Who cares what those idiots think?
It wasn’t like we were friends or anything.

A heavy spring rain spattered the windshield, reducing my visibility to almost nil. My car slogged through deepening pools of water, forcing me to reduce my speed, much to the annoyance of several drivers behind me. I glanced in the rear-view mirror and shook my head in disbelief at the tightly-packed field of tailgaters behind me. There were always some asshats who thought it was mandatory to do whatever speed the signs said, regardless of road conditions.

One driver ran out of patience and pulled out to pass several cars at once, ignoring the solid line. It was a dangerous move because it was impossible to see oncoming traffic, but the jacked-up Chevy pickup roared by in the oncoming lane, kicking up a huge rooster tail of water and drenching the cars he passed. For a few frightening seconds I was blinded until my wipers caught up with the deluge on my windshield.

The driver of the pickup jerked the wheel abruptly to avoid a head-on collision with an eighteen-wheeler. He cut in front of me, missing my front bumper by inches.

“You asshole!” I yelled, easing off on the accelerator. I braced myself for another blinding deluge from the big rig. I held my breath and kept the wheel steady until the rig had passed and I could see again.

Phew! That was scary.

I kept my speed down to let the idiot in the truck get far ahead of me. Those were the kind of drivers you didn’t want to follow too closely.

As if confirming my thought, the pickup hydroplaned on the wet road ahead, fishtailing from side to side across both lanes. After sliding halfway around, the truck’s tires caught traction, bringing it to an abrupt stop.

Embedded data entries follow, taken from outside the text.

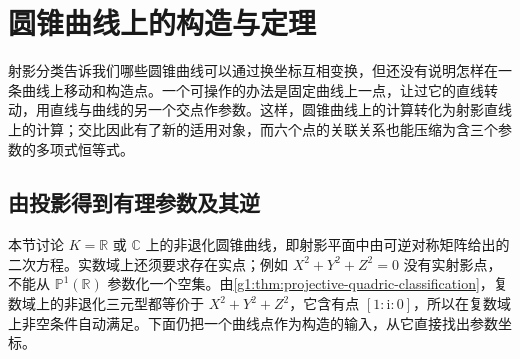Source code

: 
% 
% 

\section{圆锥曲线上的构造与定理}
\label{g1:sec:0205}

射影分类告诉我们哪些圆锥曲线可以通过换坐标互相变换，但还没有说明怎样在一条曲线上移动和构造点。一个可操作的办法是固定曲线上一点，让过它的直线转动，用直线与曲线的另一个交点作参数。这样，圆锥曲线上的计算转化为射影直线上的计算；交比因此有了新的适用对象，而六个点的关联关系也能压缩为含三个参数的多项式恒等式。

\subsection{由投影得到有理参数及其逆}
\label{g1:subsec:0205:01}

本节讨论 \(K=\mathbb R\) 或 \(\mathbb C\) 上的非退化圆锥曲线，即射影平面中由可逆对称矩阵给出的二次方程。实数域上还须要求存在实点；例如 \(X^2+Y^2+Z^2=0\) 没有实射影点，不能从 \(\mathbb P^1(\mathbb R)\) 参数化一个空集。由\cref{g1:thm:projective-quadric-classification}，复数域上的非退化三元型都等价于 \(X^2+Y^2+Z^2\)，它含有点 \([1:\mathrm i:0]\)，所以在复数域上非空条件自动满足。下面仍把一个曲线点作为构造的输入，从它直接找出参数坐标。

Carried by momentum, it flipped into the path of oncoming traffic. I hit my brakes, but couldn’t slow down in time to avoid a silver SUV that had swerved to miss the pickup and was now directly in my path.

The last few seconds before you crash are the most terrifying. You realize just how little control you have over the giant hunk of metal you’re driving. It’s the worst feeling in the world – feeling out of control. Just before impact, I caught a glimpse of the face of the man behind the wheel. His mouth gaped in a giant O like he was shouting at me. Then everything went black.